■ Prompt:
Every line from the first record below down to the line that includes "<span id='spamhelp'>Am einfachsten" must be reproduced exactly; the pictures are not.

Saved data entries:
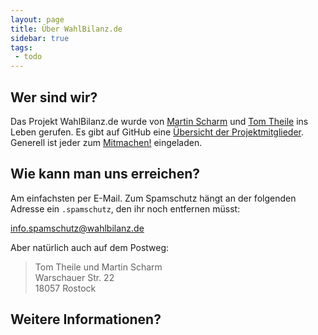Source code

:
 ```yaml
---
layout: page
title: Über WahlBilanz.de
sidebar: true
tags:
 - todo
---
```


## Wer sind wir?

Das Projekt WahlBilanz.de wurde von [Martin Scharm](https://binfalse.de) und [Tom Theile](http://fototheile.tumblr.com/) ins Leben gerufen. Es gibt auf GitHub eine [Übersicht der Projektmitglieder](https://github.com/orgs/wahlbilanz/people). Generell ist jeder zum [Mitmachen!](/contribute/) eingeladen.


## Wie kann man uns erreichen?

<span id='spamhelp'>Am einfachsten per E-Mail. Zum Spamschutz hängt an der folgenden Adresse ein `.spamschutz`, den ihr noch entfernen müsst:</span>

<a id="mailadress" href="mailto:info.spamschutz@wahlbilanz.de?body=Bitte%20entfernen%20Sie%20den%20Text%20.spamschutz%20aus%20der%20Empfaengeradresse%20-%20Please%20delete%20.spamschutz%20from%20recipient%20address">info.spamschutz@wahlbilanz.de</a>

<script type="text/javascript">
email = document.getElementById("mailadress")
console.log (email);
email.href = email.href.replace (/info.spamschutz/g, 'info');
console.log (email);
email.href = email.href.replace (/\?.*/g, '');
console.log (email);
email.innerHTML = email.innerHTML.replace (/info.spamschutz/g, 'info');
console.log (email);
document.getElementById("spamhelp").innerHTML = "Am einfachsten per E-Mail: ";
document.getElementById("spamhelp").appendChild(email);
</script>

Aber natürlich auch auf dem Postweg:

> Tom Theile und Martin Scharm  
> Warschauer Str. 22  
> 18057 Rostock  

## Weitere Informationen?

■ Expected answer:
Source code

:
 ```yaml
---
layout: page
title: Über WahlBilanz.de
sidebar: true
tags:
 - todo
---
```


## Wer sind wir?

Das Projekt WahlBilanz.de wurde von [Martin Scharm](https://binfalse.de) und [Tom Theile](http://fototheile.tumblr.com/) ins Leben gerufen. Es gibt auf GitHub eine [Übersicht der Projektmitglieder](https://github.com/orgs/wahlbilanz/people). Generell ist jeder zum [Mitmachen!](/contribute/) eingeladen.


## Wie kann man uns erreichen?

<span id='spamhelp'>Am einfachsten per E-Mail. Zum Spamschutz hängt an der folgenden Adresse ein `.spamschutz`, den ihr noch entfernen müsst:</span>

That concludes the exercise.